_ASSIGNED TASK_. Your job is to set down the stretch of entries that opens with the line containing "# Chapter 1780" and closes with the line containing "He had obtained". Keep both end lines, copy each exactly, and add nothing.

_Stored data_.

━━━━━━

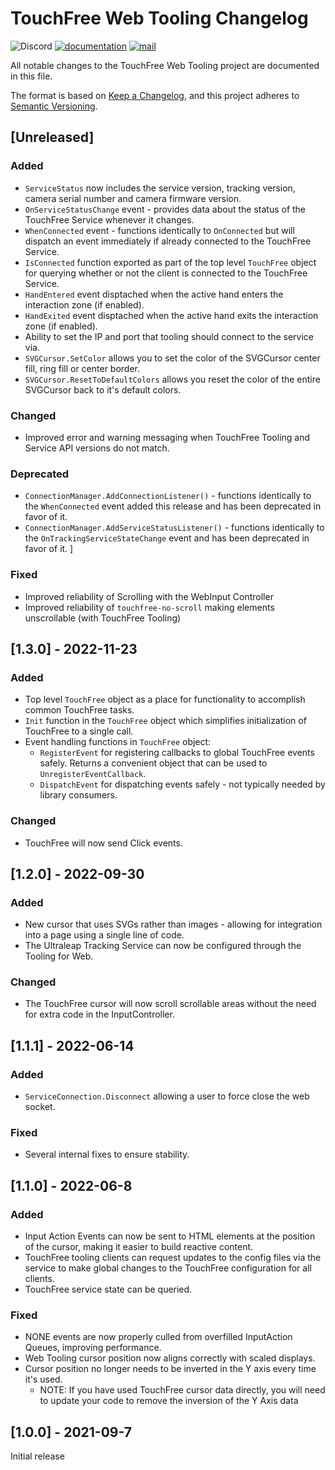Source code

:# TouchFree Web Tooling Changelog

![Discord](https://img.shields.io/discord/994213697490800670?label=Ultraleap%20Developer%20Community&logo=discord)
[![documentation](https://img.shields.io/badge/Documentation-docs.ultraleap.com-00cf75)](https://docs.ultraleap.com/touchfree-user-manual/)
[![mail](https://img.shields.io/badge/Contact-support%40ultraleap.com-00cf75)](mailto:support@ultraleap.com)

All notable changes to the TouchFree Web Tooling project are documented in this file.

The format is based on [Keep a Changelog](https://keepachangelog.com/en/1.0.0/),
and this project adheres to [Semantic Versioning](https://semver.org/spec/v2.0.0.html).

## [Unreleased]

### Added

- `ServiceStatus` now includes the service version, tracking version, camera serial number and camera firmware version.
- `OnServiceStatusChange` event - provides data about the status of the TouchFree Service whenever it changes.
- `WhenConnected` event - functions identically to `OnConnected` but will dispatch an event immediately if already connected to the TouchFree Service.
- `IsConnected` function exported as part of the top level `TouchFree` object for querying whether or not the client is connected to the TouchFree Service.
- `HandEntered` event disptached when the active hand enters the interaction zone (if enabled).
- `HandExited` event disptached when the active hand exits the interaction zone (if enabled).
- Ability to set the IP and port that tooling should connect to the service via.
- `SVGCursor.SetColor` allows you to set the color of the SVGCursor center fill, ring fill or center border.
- `SVGCursor.ResetToDefaultColors` allows you reset the color of the entire SVGCursor back to it's default colors.

### Changed

- Improved error and warning messaging when TouchFree Tooling and Service API versions do not match.

### Deprecated

- `ConnectionManager.AddConnectionListener()` - functions identically to the `WhenConnected` event added this release and has been deprecated in favor of it.
- `ConnectionManager.AddServiceStatusListener()` - functions identically to the `OnTrackingServiceStateChange` event and has been deprecated in favor of it.
  ]

### Fixed

- Improved reliability of Scrolling with the WebInput Controller
- Improved reliability of `touchfree-no-scroll` making elements unscrollable (with TouchFree Tooling)

## [1.3.0] - 2022-11-23

### Added

- Top level `TouchFree` object as a place for functionality to accomplish common TouchFree tasks.
- `Init` function in the `TouchFree` object which simplifies initialization of TouchFree to a single call.
- Event handling functions in `TouchFree` object:
  - `RegisterEvent` for registering callbacks to global TouchFree events safely. Returns a convenient object that can be used to `UnregisterEventCallback`.
  - `DispatchEvent` for dispatching events safely - not typically needed by library consumers.

### Changed

- TouchFree will now send Click events.

## [1.2.0] - 2022-09-30

### Added

- New cursor that uses SVGs rather than images - allowing for integration into a page using a single line of code.
- The Ultraleap Tracking Service can now be configured through the Tooling for Web.

### Changed

- The TouchFree cursor will now scroll scrollable areas without the need for extra code in the InputController.

## [1.1.1] - 2022-06-14

### Added

- `ServiceConnection.Disconnect` allowing a user to force close the web socket.

### Fixed

- Several internal fixes to ensure stability.

## [1.1.0] - 2022-06-8

### Added

- Input Action Events can now be sent to HTML elements at the position of the cursor, making it easier to build reactive content.
- TouchFree tooling clients can request updates to the config files via the service to make global changes to the TouchFree configuration for all clients.
- TouchFree service state can be queried.

### Fixed

- NONE events are now properly culled from overfilled InputAction Queues, improving performance.
- Web Tooling cursor position now aligns correctly with scaled displays.
- Cursor position no longer needs to be inverted in the Y axis every time it's used.
  - NOTE: If you have used TouchFree cursor data directly, you will need to update your code to remove the inversion of the Y Axis data

## [1.0.0] - 2021-09-7

Initial release
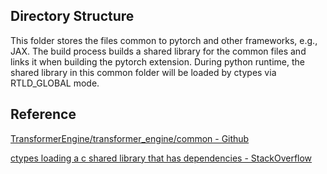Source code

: ## Directory Structure
This folder stores the files common to pytorch and other frameworks, e.g., JAX. The build process builds a shared library for the common files and links it when building the pytorch extension. During python runtime, the shared library in this common folder will be loaded by ctypes via RTLD_GLOBAL mode.

## Reference 
[TransformerEngine/transformer_engine/common - Github](https://github.com/NVIDIA/TransformerEngine/blob/main/transformer_engine/common)

[ctypes loading a c shared library that has dependencies - StackOverflow](https://stackoverflow.com/a/30845750)
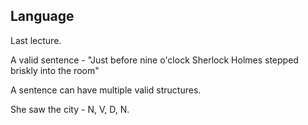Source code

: ## Language 

Last lecture.

A valid sentence - "Just before nine o'clock Sherlock Holmes stepped briskly into the room"

A sentence can have multiple valid structures.

She saw the city - 
N, V, D, N.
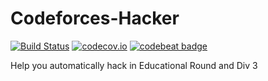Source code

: # Codeforces-Hacker

[![Build Status][1]][2] [![codecov.io][3]][4] [![codebeat badge](https://codebeat.co/badges/bd93263b-c637-4a10-8ac1-0e178d4a632b)](https://codebeat.co/projects/github-com-limstash-codeforces-hacker-master)

[1]: https://dev.azure.com/limstash/Codeforces-Hacker/_apis/build/status/limstash.Codeforces-Hacker?branchName=master "Build Status badge"
[2]: https://dev.azure.com/limstash/Codeforces-Hacker/_build?definitionId=1 "Azure Build Status"
[3]: https://codecov.io/gh/limstash/Codeforces-Hacker/branch/master/graph/badge.svg?token=6pMHmpIYtG "Coverage badge"
[4]: https://codecov.io/gh/limstash/Codeforces-Hacker "Codecov Status"

Help you automatically hack in Educational Round and Div 3
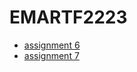 # EMARTF2223
<ul> 
<li><a href="https://ericamoore16.github.io/EMARTF2223/assignment6/index.html">assignment 6</a></li>
<li><a href="https://ericamoore16.github.io/EMARTF2223/assignment7/index.html">assignment 7</a></li>
</ul>
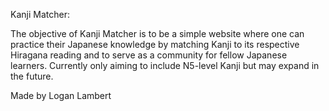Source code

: Kanji Matcher:

The objective of Kanji Matcher is to be a simple website where one can practice their Japanese
knowledge by matching Kanji to its respective Hiragana reading and to serve as a community for
fellow Japanese learners. Currently only aiming to include N5-level Kanji but may expand in the
future.

Made by Logan Lambert

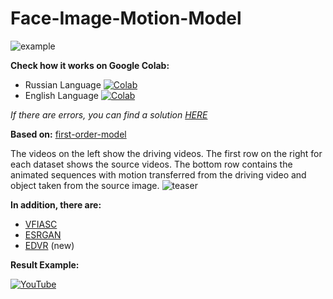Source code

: # Face-Image-Motion-Model

![example](example.png)

**Check how it works on Google Colab:**
- Russian Language [![Colab](https://camo.githubusercontent.com/52feade06f2fecbf006889a904d221e6a730c194/68747470733a2f2f636f6c61622e72657365617263682e676f6f676c652e636f6d2f6173736574732f636f6c61622d62616467652e737667)](https://colab.research.google.com/github/tg-bomze/Face-Image-Motion-Model/blob/master/Face_Image_Motion_Model_(Photo_2_Video)_Rus.ipynb)
- English Language [![Colab](https://camo.githubusercontent.com/52feade06f2fecbf006889a904d221e6a730c194/68747470733a2f2f636f6c61622e72657365617263682e676f6f676c652e636f6d2f6173736574732f636f6c61622d62616467652e737667)](https://colab.research.google.com/github/tg-bomze/Face-Image-Motion-Model/blob/master/Face_Image_Motion_Model_(Photo_2_Video)_Eng.ipynb)

*If there are errors, you can find a solution [HERE](https://youtu.be/j9Yq6t4hUeA)*

**Based on:** [first-order-model](https://github.com/AliaksandrSiarohin/first-order-model)

The videos on the left show the driving videos. The first row on the right for each dataset shows the source videos. The bottom row contains the animated sequences with motion transferred from the driving video and object taken from the source image.
![teaser](https://github.com/AliaksandrSiarohin/first-order-model/raw/master/sup-mat/vox-teaser.gif)

**In addition, there are:**
- [VFIASC](https://github.com/sniklaus/sepconv-slomo)
- [ESRGAN](https://github.com/xinntao/ESRGAN)
- [EDVR](https://github.com/xinntao/EDVR) (new)

**Result Example:**

[![YouTube](youtube.png)](https://youtu.be/vmNJtEOLCIE)
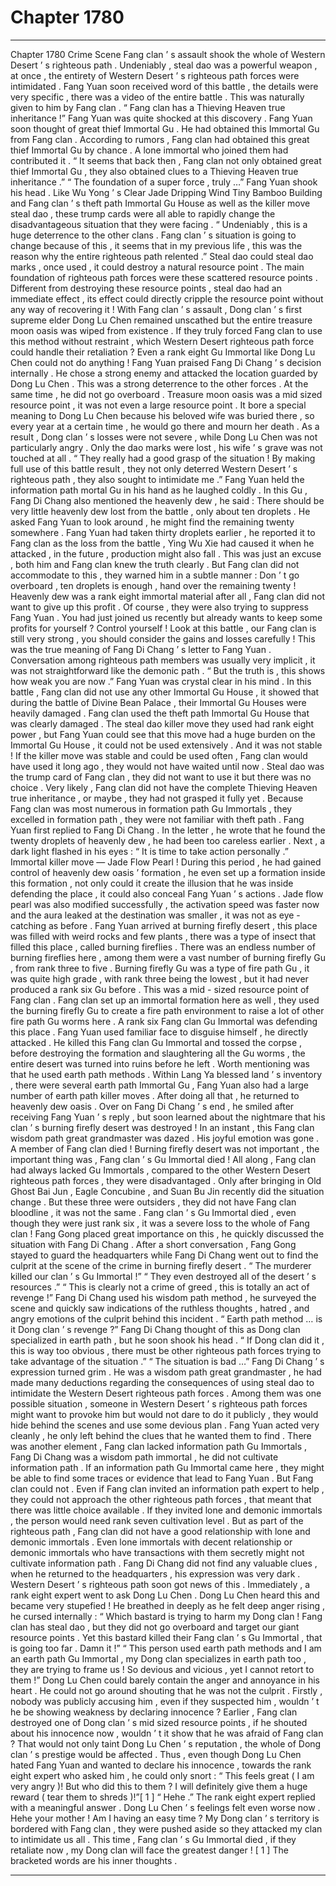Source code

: 
# Chapter 1780


---

Chapter 1780 Crime Scene
Fang clan ’ s assault shook the whole of Western Desert ’ s righteous path .
Undeniably , steal dao was a powerful weapon , at once , the entirety of Western Desert ’ s righteous path forces were intimidated .
Fang Yuan soon received word of this battle , the details were very specific , there was a video of the entire battle .
This was naturally given to him by Fang clan .
“ Fang clan has a Thieving Heaven true inheritance !” Fang Yuan was quite shocked at this discovery .
Fang Yuan soon thought of great thief Immortal Gu .
He had obtained this Immortal Gu from Fang clan .
According to rumors , Fang clan had obtained this great thief Immortal Gu by chance . A lone immortal who joined them had contributed it .
“ It seems that back then , Fang clan not only obtained great thief Immortal Gu , they also obtained clues to a Thieving Heaven true inheritance .”
“ The foundation of a super force , truly …”
Fang Yuan shook his head .
Like Wu Yong ’ s Clear Jade Dripping Wind Tiny Bamboo Building and Fang clan ’ s theft path Immortal Gu House as well as the killer move steal dao , these trump cards were all able to rapidly change the disadvantageous situation that they were facing .
“ Undeniably , this is a huge deterrence to the other clans . Fang clan ’ s situation is going to change because of this , it seems that in my previous life , this was the reason why the entire righteous path relented .”
Steal dao could steal dao marks , once used , it could destroy a natural resource point .
The main foundation of righteous path forces were these scattered resource points .
Different from destroying these resource points , steal dao had an immediate effect , its effect could directly cripple the resource point without any way of recovering it !
With Fang clan ’ s assault , Dong clan ’ s first supreme elder Dong Lu Chen remained unscathed but the entire treasure moon oasis was wiped from existence .
If they truly forced Fang clan to use this method without restraint , which Western Desert righteous path force could handle their retaliation ?
Even a rank eight Gu Immortal like Dong Lu Chen could not do anything !
Fang Yuan praised Fang Di Chang ’ s decision internally .
He chose a strong enemy and attacked the location guarded by Dong Lu Chen .
This was a strong deterrence to the other forces .
At the same time , he did not go overboard .
Treasure moon oasis was a mid sized resource point , it was not even a large resource point . It bore a special meaning to Dong Lu Chen because his beloved wife was buried there , so every year at a certain time , he would go there and mourn her death .
As a result , Dong clan ’ s losses were not severe , while Dong Lu Chen was not particularly angry . Only the dao marks were lost , his wife ’ s grave was not touched at all .
“ They really had a good grasp of the situation ! By making full use of this battle result , they not only deterred Western Desert ’ s righteous path , they also sought to intimidate me .”
Fang Yuan held the information path mortal Gu in his hand as he laughed coldly .
In this Gu , Fang Di Chang also mentioned the heavenly dew , he said : There should be very little heavenly dew lost from the battle , only about ten droplets . He asked Fang Yuan to look around , he might find the remaining twenty somewhere .
Fang Yuan had taken thirty droplets earlier , he reported it to Fang clan as the loss from the battle , Ying Wu Xie had caused it when he attacked , in the future , production might also fall .
This was just an excuse , both him and Fang clan knew the truth clearly .
But Fang clan did not accommodate to this , they warned him in a subtle manner : Don ’ t go overboard , ten droplets is enough , hand over the remaining twenty !
Heavenly dew was a rank eight immortal material after all , Fang clan did not want to give up this profit .
Of course , they were also trying to suppress Fang Yuan . You had just joined us recently but already wants to keep some profits for yourself ? Control yourself ! Look at this battle , our Fang clan is still very strong , you should consider the gains and losses carefully !
This was the true meaning of Fang Di Chang ’ s letter to Fang Yuan .
Conversation among righteous path members was usually very implicit , it was not straightforward like the demonic path .
“ But the truth is , this shows how weak you are now .” Fang Yuan was crystal clear in his mind .
In this battle , Fang clan did not use any other Immortal Gu House , it showed that during the battle of Divine Bean Palace , their Immortal Gu Houses were heavily damaged .
Fang clan used the theft path Immortal Gu House that was clearly damaged . The steal dao killer move they used had rank eight power , but Fang Yuan could see that this move had a huge burden on the Immortal Gu House , it could not be used extensively .
And it was not stable !
If the killer move was stable and could be used often , Fang clan would have used it long ago , they would not have waited until now .
Steal dao was the trump card of Fang clan , they did not want to use it but there was no choice .
Very likely , Fang clan did not have the complete Thieving Heaven true inheritance , or maybe , they had not grasped it fully yet .
Because Fang clan was most numerous in formation path Gu Immortals , they excelled in formation path , they were not familiar with theft path .
Fang Yuan first replied to Fang Di Chang .
In the letter , he wrote that he found the twenty droplets of heavenly dew , he had been too careless earlier .
Next , a dark light flashed in his eyes : “ It is time to take action personally .”
Immortal killer move — Jade Flow Pearl !
During this period , he had gained control of heavenly dew oasis ’ formation , he even set up a formation inside this formation , not only could it create the illusion that he was inside defending the place , it could also conceal Fang Yuan ’ s actions .
Jade flow pearl was also modified successfully , the activation speed was faster now and the aura leaked at the destination was smaller , it was not as eye - catching as before .
Fang Yuan arrived at burning firefly desert , this place was filled with weird rocks and few plants , there was a type of insect that filled this place , called burning fireflies .
There was an endless number of burning fireflies here , among them were a vast number of burning firefly Gu , from rank three to five .
Burning firefly Gu was a type of fire path Gu , it was quite high grade , with rank three being the lowest , but it had never produced a rank six Gu before .
This was a mid - sized resource point of Fang clan .
Fang clan set up an immortal formation here as well , they used the burning firefly Gu to create a fire path environment to raise a lot of other fire path Gu worms here .
A rank six Fang clan Gu Immortal was defending this place .
Fang Yuan used familiar face to disguise himself , he directly attacked .
He killed this Fang clan Gu Immortal and tossed the corpse , before destroying the formation and slaughtering all the Gu worms , the entire desert was turned into ruins before he left .
Worth mentioning was that he used earth path methods .
Within Lang Ya blessed land ’ s inventory , there were several earth path Immortal Gu , Fang Yuan also had a large number of earth path killer moves .
After doing all that , he returned to heavenly dew oasis .
Over on Fang Di Chang ’ s end , he smiled after receiving Fang Yuan ’ s reply , but soon learned about the nightmare that his clan ’ s burning firefly desert was destroyed !
In an instant , this Fang clan wisdom path great grandmaster was dazed .
His joyful emotion was gone .
A member of Fang clan died !
Burning firefly desert was not important , the important thing was , Fang clan ’ s Gu Immortal died !
All along , Fang clan had always lacked Gu Immortals , compared to the other Western Desert righteous path forces , they were disadvantaged . Only after bringing in Old Ghost Bai Jun , Eagle Concubine , and Suan Bu Jin recently did the situation change .
But these three were outsiders , they did not have Fang clan bloodline , it was not the same .
Fang clan ’ s Gu Immortal died , even though they were just rank six , it was a severe loss to the whole of Fang clan !
Fang Gong placed great importance on this , he quickly discussed the situation with Fang Di Chang .
After a short conversation , Fang Gong stayed to guard the headquarters while Fang Di Chang went out to find the culprit at the scene of the crime in burning firefly desert .
“ The murderer killed our clan ’ s Gu Immortal !”
“ They even destroyed all of the desert ’ s resources .”
“ This is clearly not a crime of greed , this is totally an act of revenge !”
Fang Di Chang used his wisdom path method , he surveyed the scene and quickly saw indications of the ruthless thoughts , hatred , and angry emotions of the culprit behind this incident .
“ Earth path method … is it Dong clan ’ s revenge ?”
Fang Di Chang thought of this as Dong clan specialized in earth path , but he soon shook his head .
“ If Dong clan did it , this is way too obvious , there must be other righteous path forces trying to take advantage of the situation .”
“ The situation is bad …”
Fang Di Chang ’ s expression turned grim .
He was a wisdom path great grandmaster , he had made many deductions regarding the consequences of using steal dao to intimidate the Western Desert righteous path forces .
Among them was one possible situation , someone in Western Desert ’ s righteous path forces might want to provoke him but would not dare to do it publicly , they would hide behind the scenes and use some devious plan .
Fang Yuan acted very cleanly , he only left behind the clues that he wanted them to find .
There was another element , Fang clan lacked information path Gu Immortals , Fang Di Chang was a wisdom path immortal , he did not cultivate information path .
If an information path Gu Immortal came here , they might be able to find some traces or evidence that lead to Fang Yuan .
But Fang clan could not .
Even if Fang clan invited an information path expert to help , they could not approach the other righteous path forces , that meant that there was little choice available . If they invited lone and demonic immortals , the person would need rank seven cultivation level .
But as part of the righteous path , Fang clan did not have a good relationship with lone and demonic immortals .
Even lone immortals with decent relationship or demonic immortals who have transactions with them secretly might not cultivate information path .
Fang Di Chang did not find any valuable clues , when he returned to the headquarters , his expression was very dark .
Western Desert ’ s righteous path soon got news of this .
Immediately , a rank eight expert went to ask Dong Lu Chen .
Dong Lu Chen heard this and became very stupefied !
He breathed in deeply as he felt deep anger rising , he cursed internally : “ Which bastard is trying to harm my Dong clan ! Fang clan has steal dao , but they did not go overboard and target our giant resource points . Yet this bastard killed their Fang clan ’ s Gu Immortal , that is going too far . Damn it !”
“ This person used earth path methods and I am an earth path Gu Immortal , my Dong clan specializes in earth path too , they are trying to frame us ! So devious and vicious , yet I cannot retort to them !”
Dong Lu Chen could barely contain the anger and annoyance in his heart .
He could not go around shouting that he was not the culprit .
Firstly , nobody was publicly accusing him , even if they suspected him , wouldn ’ t he be showing weakness by declaring innocence ?
Earlier , Fang clan destroyed one of Dong clan ’ s mid sized resource points , if he shouted about his innocence now , wouldn ’ t it show that he was afraid of Fang clan ?
That would not only taint Dong Lu Chen ’ s reputation , the whole of Dong clan ’ s prestige would be affected .
Thus , even though Dong Lu Chen hated Fang Yuan and wanted to declare his innocence , towards the rank eight expert who asked him , he could only snort : “ This feels great ( I am very angry )! But who did this to them ? I will definitely give them a huge reward ( tear them to shreds )!”[ 1 ]
“ Hehe .” The rank eight expert replied with a meaningful answer .
Dong Lu Chen ’ s feelings felt even worse now .
Hehe your mother !
Am I having an easy time ?
My Dong clan ’ s territory is bordered with Fang clan , they were pushed aside so they attacked my clan to intimidate us all . This time , Fang clan ’ s Gu Immortal died , if they retaliate now , my Dong clan will face the greatest danger !
[ 1 ] The bracketed words are his inner thoughts .

---

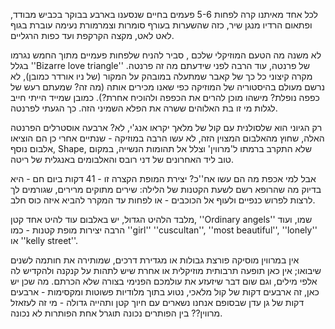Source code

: לכל אחד מאיתנו קרה לפחות 5-6 פעמים בחיים שנסענו בארבע בבוקר בכביש מבודד, ופתאום הרדיו מנגן שיר, כזה שהשערות בעורף סומרות וצמרמורת נעימה עוברת בגוף לאט לאט, מקצה הקרקפת ועד כפות הרגליים. 

לא משנה מה הטעם המוזיקלי שלכם , סביר להניח שלפחות פעמיים מתוך החמש נגרמו בגלל ''Bizarre love triangle'' של פרנטה, עוד הרבה לפני שידעתם מה זה פרנטה. מקרה קיצוני כל כך של קאבר שמתעלה במובהק על המקור (של ניו אורדר כמובן), לא נרשם מעולם בהיסטוריה של המוזיקה כפי שאנו מכירים אותה (מה זה? שמעתם רעש של כפפה נופלת? מישהו מוכן להרים את הכפפה ולהוכיח אחרת?). כמובן שמייד הייתי חייב לגלות מי זו בת האלוהים ששרה את הפלא השמיני הזה. כך הגעתי לפרנטה.

רק הגיוני הוא שלסולנית עם קול של מלאך יקראו אנג'י, לא? ארבעה אוסטרלים הפרנטה האלה, שחוץ מהאלבום המצוין הזה, לא עשו הרבה במוזיקה - שנתיים אחרי כן הם הוציאו אלבום נוסף, Shape, שלא התקרב ברמתו ל'מרווין' וצלל אל תהומות הנשייה, במקום טוב ליד האחרונים של דני רובס והאלבומים באנגלית של ריטה. 

אבל למי אכפת מה הם עשו אח''כ? יצירת המופת הקצרה זו - 41 דקות ביום חם - היא בדיוק מה שהרופא רשם לשעת הקטנות של הלילה: שירים מתוקים מרירים, שגורמים לך לרצות לפרוש כנפיים ולעוף אל הכוכבים - או לפחות עד המקרר להביא איזה כוס חלב.

מלבד הלהיט הגדול, יש באלבום עוד להיט אחד קטן, ''Ordinary angels'' שמו, ועוד הרבה יצירות מופת קטנות - כמו ''girl'' ''cuscultan'', ''most beautiful'', ''lonely'' או ''kelly street''.

אין במרווין מוסיקה פורצת גבולות או מגדירת דרכים, שמותירה את חותמה לשנים שיבואו; אין כאן תופעה תרבותית מוזיקלית או אחרת שיש לתהות על קנקנה ולהקדיש לה אלפי מילים, וגם שום דבר שיזעזע את עולמכם הפנימי בצורה שלא הכרתם. מה שכן יש כאן, זה ארבעים דקות של קול מלאכי, נטוע בתוך מלודיות פשוטות ומקסימות - ארבעים דקות של גן עדן שבסופם אנחנו נשארים עם חיוך קטן ותהייה גדולה - מי זה לעזאזל מרווין?? בין הפותרים נכונה תוגרל אחת הפותרות לא נכונה.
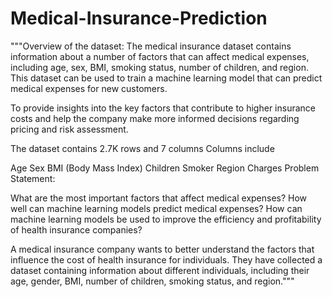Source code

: # Medical-Insurance-Prediction
"""Overview of the dataset:
The medical insurance dataset contains information about a number of factors that can affect medical expenses, including age, sex, BMI, smoking status, number of children, and region. This dataset can be used to train a machine learning model that can predict medical expenses for new customers.

To provide insights into the key factors that contribute to higher insurance costs and help the company make more informed decisions regarding pricing and risk assessment.
    
The dataset contains 2.7K rows and 7 columns
Columns include

Age
Sex
BMI (Body Mass Index)
Children
Smoker
Region
Charges
Problem Statement:

What are the most important factors that affect medical expenses?
How well can machine learning models predict medical expenses?
How can machine learning models be used to improve the efficiency and profitability of health insurance companies?

A medical insurance company wants to better understand the factors that influence the cost of health insurance for individuals. They have collected a dataset containing information about different individuals, including their age, gender, BMI, number of children, smoking status, and region."""
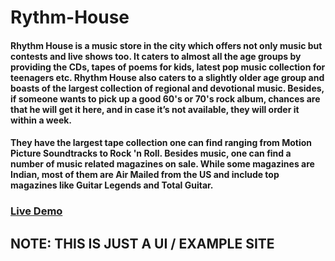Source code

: # Rythm-House
#### Rhythm House is a music store in the city which offers not only music but contests and live shows too. It caters to almost all the age groups by providing the CDs, tapes of poems for kids, latest pop music collection for teenagers etc. Rhythm House also caters to a slightly older age group and boasts of the largest collection of regional and devotional music. Besides, if someone wants to pick up a good 60's or 70's rock album, chances are that he will get it here, and in case it’s not available, they will order it within a week.

#### They have the largest tape collection one can find ranging from Motion Picture Soundtracks to Rock 'n Roll. Besides music, one can find a number of music related magazines on sale. While some magazines are Indian, most of them are Air Mailed from the US and include top magazines like Guitar Legends and Total Guitar. 

### [Live Demo](https://faiezwaseem.github.io/Rythm-House/)

## NOTE: THIS IS JUST A UI / EXAMPLE SITE
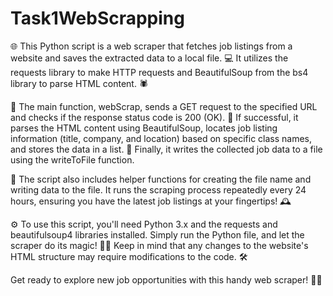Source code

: # Task1WebScrapping

🌐 This Python script is a web scraper that fetches job listings from a website and saves the extracted data to a local file. 💻 It utilizes the requests library to make HTTP requests and BeautifulSoup from the bs4 library to parse HTML content. 🕷️

🎯 The main function, webScrap, sends a GET request to the specified URL and checks if the response status code is 200 (OK). 📝 If successful, it parses the HTML content using BeautifulSoup, locates job listing information (title, company, and location) based on specific class names, and stores the data in a list. 📂 Finally, it writes the collected job data to a file using the writeToFile function.

🔁 The script also includes helper functions for creating the file name and writing data to the file. It runs the scraping process repeatedly every 24 hours, ensuring you have the latest job listings at your fingertips! 🕰️

⚙️ To use this script, you'll need Python 3.x and the requests and beautifulsoup4 libraries installed. Simply run the Python file, and let the scraper do its magic! 🧙‍♂️ Keep in mind that any changes to the website's HTML structure may require modifications to the code. 🛠️

Get ready to explore new job opportunities with this handy web scraper! 💼🚀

━━━━━━

_YOUR RESPONSE_.
# Chapter 1780


---

Chapter 1780 Crime Scene
Fang clan ’ s assault shook the whole of Western Desert ’ s righteous path .
Undeniably , steal dao was a powerful weapon , at once , the entirety of Western Desert ’ s righteous path forces were intimidated .
Fang Yuan soon received word of this battle , the details were very specific , there was a video of the entire battle .
This was naturally given to him by Fang clan .
“ Fang clan has a Thieving Heaven true inheritance !” Fang Yuan was quite shocked at this discovery .
Fang Yuan soon thought of great thief Immortal Gu .
He had obtained this Immortal Gu from Fang clan .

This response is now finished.